Regarding the computational efficiency, among the k-fold CV and m SNPs, evaluating all two-order multifactor combinations require the total computational time of k × (m choose 2). In each multifactor combination, the n combinations between two risk factors need to be evaluated. MDR requires a total computational time of {k × (m choose 2) × n} × 2 for two outcome identification processes. In MOAI steps, the Pareto set filter operator requires a total computational time of l. Therefore, MOAI requires a total computational time of k × {(m choose 2) × n + l} for two outcome identification processes. In our experiments, with a data set, including 1000 SNPs and 400 samples, MDR was determined to take an average of 26.5 s to run a single-outcome identification process on an Intel Core i7 3.6 GHz CPU with a 16 GB memory. Furthermore, for the total implementation time of the two outcomes identification processes, MDR takes an average of 54.2 s. On the other hand, MOAI took an average of 37.6 s to identify the two-outcome interaction.

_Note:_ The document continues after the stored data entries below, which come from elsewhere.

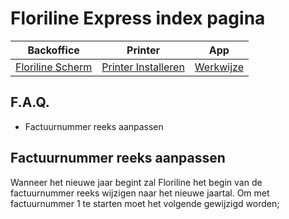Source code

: # Floriline Express index pagina  
|Backoffice|Printer|App|
|---|---|---|
|[Floriline Scherm](https://github.com/florisoft/User.Manuals/blob/main/CLOUD%20APPLICATIONS/Floriline%20Express/Start.md)|[Printer Installeren](https://github.com/florisoft/User.Manuals/blob/main/CLOUD%20APPLICATIONS/Floriline%20Express/Docu/Brother%20printer.md)| [Werkwijze](https://github.com/florisoft/User.Manuals/tree/main/CLOUD%20APPLICATIONS/Floriline%20Express/Docu/App.md)|


## F.A.Q.
* Factuurnummer reeks aanpassen

## Factuurnummer reeks aanpassen
Wanneer het nieuwe jaar begint zal Floriline het begin van de factuurnummer reeks wijzigen naar het nieuwe jaartal.  Om met factuurnummer 1 te starten moet het volgende gewijzigd worden;
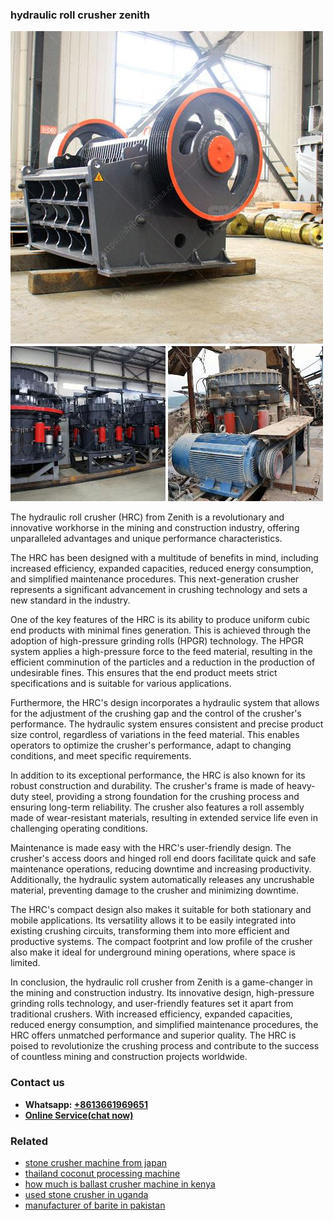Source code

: <h3>hydraulic roll crusher zenith</h3><img src='1708408203.jpg' alt=''><p>The hydraulic roll crusher (HRC) from Zenith is a revolutionary and innovative workhorse in the mining and construction industry, offering unparalleled advantages and unique performance characteristics.</p><p>The HRC has been designed with a multitude of benefits in mind, including increased efficiency, expanded capacities, reduced energy consumption, and simplified maintenance procedures. This next-generation crusher represents a significant advancement in crushing technology and sets a new standard in the industry.</p><p>One of the key features of the HRC is its ability to produce uniform cubic end products with minimal fines generation. This is achieved through the adoption of high-pressure grinding rolls (HPGR) technology. The HPGR system applies a high-pressure force to the feed material, resulting in the efficient comminution of the particles and a reduction in the production of undesirable fines. This ensures that the end product meets strict specifications and is suitable for various applications.</p><p>Furthermore, the HRC's design incorporates a hydraulic system that allows for the adjustment of the crushing gap and the control of the crusher's performance. The hydraulic system ensures consistent and precise product size control, regardless of variations in the feed material. This enables operators to optimize the crusher's performance, adapt to changing conditions, and meet specific requirements.</p><p>In addition to its exceptional performance, the HRC is also known for its robust construction and durability. The crusher's frame is made of heavy-duty steel, providing a strong foundation for the crushing process and ensuring long-term reliability. The crusher also features a roll assembly made of wear-resistant materials, resulting in extended service life even in challenging operating conditions.</p><p>Maintenance is made easy with the HRC's user-friendly design. The crusher's access doors and hinged roll end doors facilitate quick and safe maintenance operations, reducing downtime and increasing productivity. Additionally, the hydraulic system automatically releases any uncrushable material, preventing damage to the crusher and minimizing downtime.</p><p>The HRC's compact design also makes it suitable for both stationary and mobile applications. Its versatility allows it to be easily integrated into existing crushing circuits, transforming them into more efficient and productive systems. The compact footprint and low profile of the crusher also make it ideal for underground mining operations, where space is limited.</p><p>In conclusion, the hydraulic roll crusher from Zenith is a game-changer in the mining and construction industry. Its innovative design, high-pressure grinding rolls technology, and user-friendly features set it apart from traditional crushers. With increased efficiency, expanded capacities, reduced energy consumption, and simplified maintenance procedures, the HRC offers unmatched performance and superior quality. The HRC is poised to revolutionize the crushing process and contribute to the success of countless mining and construction projects worldwide.</p><h3>Contact us</h3><ul><li><strong>Whatsapp:&nbsp;<a href="https://wa.me/8613661969651">+8613661969651</a></strong></li><li><a href="https://swt.shibang-china.com/?git&amp;zhl&amp;hydraulic roll crusher zenith"><strong>Online Service(chat now)</strong></a></li></ul><h3>Related</h3><ul><li><a href='stone crusher machine from japan.md'>stone crusher machine from japan</a></li><li><a href='thailand coconut processing machine.md'>thailand coconut processing machine</a></li><li><a href='how much is ballast crusher machine in kenya.md'>how much is ballast crusher machine in kenya</a></li><li><a href='used stone crusher in uganda.md'>used stone crusher in uganda</a></li><li><a href='manufacturer of barite in pakistan.md'>manufacturer of barite in pakistan</a></li></ul>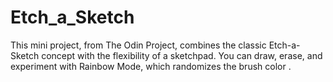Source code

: # Etch_a_Sketch
 This mini project, from The Odin Project, combines the classic Etch-a-Sketch concept with the flexibility of a sketchpad. You can draw, erase, and experiment with Rainbow Mode, which randomizes the brush color .

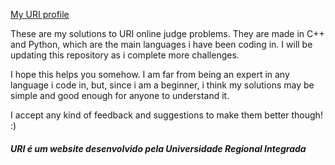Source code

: [My URI profile](https://www.urionlinejudge.com.br/judge/pt/profile/526410)


These are my solutions to URI online judge problems. They are made in C++ and Python, which are the main languages i have been coding in. I will be updating this repository as i complete more challenges.

I hope this helps you somehow. I am far from being an expert in any language i code in, but, since i am a beginner, i think my solutions may be simple and good enough for anyone to understand it.

I accept any kind of feedback and suggestions to make them better though! :)

###### **URI é um website desenvolvido pela Universidade Regional Integrada**
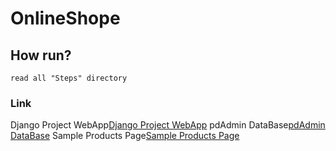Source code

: # OnlineShope

## How run?

    read all "Steps" directory

### Link


Django Project WebApp[Django Project WebApp]
pdAdmin DataBase[pdAdmin DataBase] 
Sample Products Page[Sample Products Page]

[Django Project WebApp]: http://154.16.16.239:8000
[pdAdmin DataBase]:http://154.16.16.239:8080
[Sample Products Page]:http://154.16.16.239:8000/products/
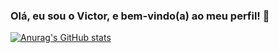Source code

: ### Olá, eu sou o Victor, e bem-vindo(a) ao meu perfil! 👋

[![Anurag's GitHub stats](https://github-readme-stats.vercel.app/api?username=VictorRafael735&show_icons=true&theme=dracula)](https://github.com/VictorRafael735/github-readme-stats)
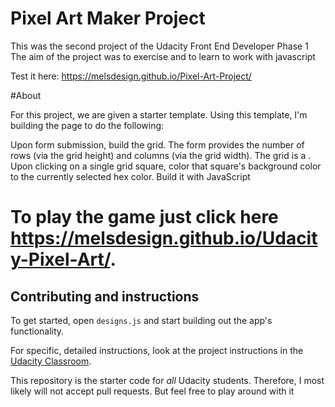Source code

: # Pixel Art Maker Project
This was the second project of the Udacity Front End Developer Phase 1
The aim of the project was to exercise and to learn to work with javascript

Test it here: https://melsdesign.github.io/Pixel-Art-Project/

#About

For this project, we are given a starter template. Using this template, I'm building the page to do the following:

Upon form submission, build the grid.
The form provides the number of rows (via the grid height) and columns (via the grid width).
The grid is a <table>.
Upon clicking on a single grid square, color that square's background color to the currently selected hex color.
Build it with JavaScript
 
# To play the game just click here https://melsdesign.github.io/Udacity-Pixel-Art/.



## Contributing and instructions

To get started, open `designs.js` and start building out the app's functionality.

For specific, detailed instructions, look at the project instructions in the [Udacity Classroom](https://classroom.udacity.com/me).

This repository is the starter code for _all_ Udacity students. Therefore, I most likely will not accept pull requests.
But feel free to play around with it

When identifying the multi-outcome interaction between risk factors, our results demonstrated that MOAI performs favorably on both simulated and real-world data sets because MOAI has the following advantages: (i) MOAI can consider multi-outcome for identifying the interaction between risk factors. The multi-outcome interaction might explain differences in a disease risk and effect on the multiple disease pathogenesis. (ii) MOAI applies CV to avoid the overfitting of a training model (i.e. selecting the optimal multifactor combination) and reduces the false positives in the statistical analysis. (iii) MOAI is nonparametric (distribution-free), making it suitable for small samples; thereby, it can be used to test the differences between independent samples. Nonparametric methods do not need to assume the distribution of data before statistical analysis, which can avoid the small effect size problems in identifying multi-outcome interaction [3]. (iv) MOAI is model-free, indicating that it does not assume a specific disease model of inheritance because the characteristics of multi-outcome interaction between risk factors are usually unclear [3].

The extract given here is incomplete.